Plain-text document sources:
===
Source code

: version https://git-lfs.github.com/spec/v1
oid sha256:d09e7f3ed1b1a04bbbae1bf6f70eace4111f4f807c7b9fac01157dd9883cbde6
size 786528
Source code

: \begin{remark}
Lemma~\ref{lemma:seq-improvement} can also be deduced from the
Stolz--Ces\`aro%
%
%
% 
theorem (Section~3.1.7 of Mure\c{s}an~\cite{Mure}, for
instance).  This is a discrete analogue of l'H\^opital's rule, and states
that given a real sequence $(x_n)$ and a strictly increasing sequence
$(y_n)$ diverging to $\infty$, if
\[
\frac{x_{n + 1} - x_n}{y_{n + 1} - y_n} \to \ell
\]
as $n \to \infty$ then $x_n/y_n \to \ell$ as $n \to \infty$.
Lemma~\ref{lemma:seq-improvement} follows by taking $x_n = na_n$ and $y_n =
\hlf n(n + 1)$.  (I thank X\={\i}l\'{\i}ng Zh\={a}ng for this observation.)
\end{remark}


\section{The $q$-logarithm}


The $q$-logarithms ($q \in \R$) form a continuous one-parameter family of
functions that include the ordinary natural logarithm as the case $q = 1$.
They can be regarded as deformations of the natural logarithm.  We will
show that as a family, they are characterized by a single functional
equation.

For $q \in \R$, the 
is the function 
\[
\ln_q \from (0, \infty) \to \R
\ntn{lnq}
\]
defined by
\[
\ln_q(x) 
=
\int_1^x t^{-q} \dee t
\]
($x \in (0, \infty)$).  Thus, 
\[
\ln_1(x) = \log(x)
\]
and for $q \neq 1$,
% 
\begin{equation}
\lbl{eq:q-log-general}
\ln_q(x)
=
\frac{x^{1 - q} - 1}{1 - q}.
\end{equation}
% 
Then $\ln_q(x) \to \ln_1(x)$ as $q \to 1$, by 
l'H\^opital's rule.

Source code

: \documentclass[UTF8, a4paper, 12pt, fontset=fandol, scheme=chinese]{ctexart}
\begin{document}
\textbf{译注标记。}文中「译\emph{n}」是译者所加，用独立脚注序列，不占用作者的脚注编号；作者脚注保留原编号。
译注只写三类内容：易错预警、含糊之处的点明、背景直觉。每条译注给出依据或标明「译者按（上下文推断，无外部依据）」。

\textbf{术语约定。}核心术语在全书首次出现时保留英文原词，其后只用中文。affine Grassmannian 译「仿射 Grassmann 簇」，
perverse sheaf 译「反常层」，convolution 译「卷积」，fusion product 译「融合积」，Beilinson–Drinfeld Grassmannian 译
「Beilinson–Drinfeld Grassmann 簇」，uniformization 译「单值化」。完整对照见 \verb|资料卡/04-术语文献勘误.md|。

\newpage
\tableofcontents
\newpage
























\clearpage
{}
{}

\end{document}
===
- **Required work**
Find the string "infty" in the records, then copy each line where it occurs.

- **Solution to this exercise**
$(y_n)$ diverging to $\infty$, if
as $n \to \infty$ then $x_n/y_n \to \ell$ as $n \to \infty$.
\ln_q \from (0, \infty) \to \R
($x \in (0, \infty)$).  Thus, 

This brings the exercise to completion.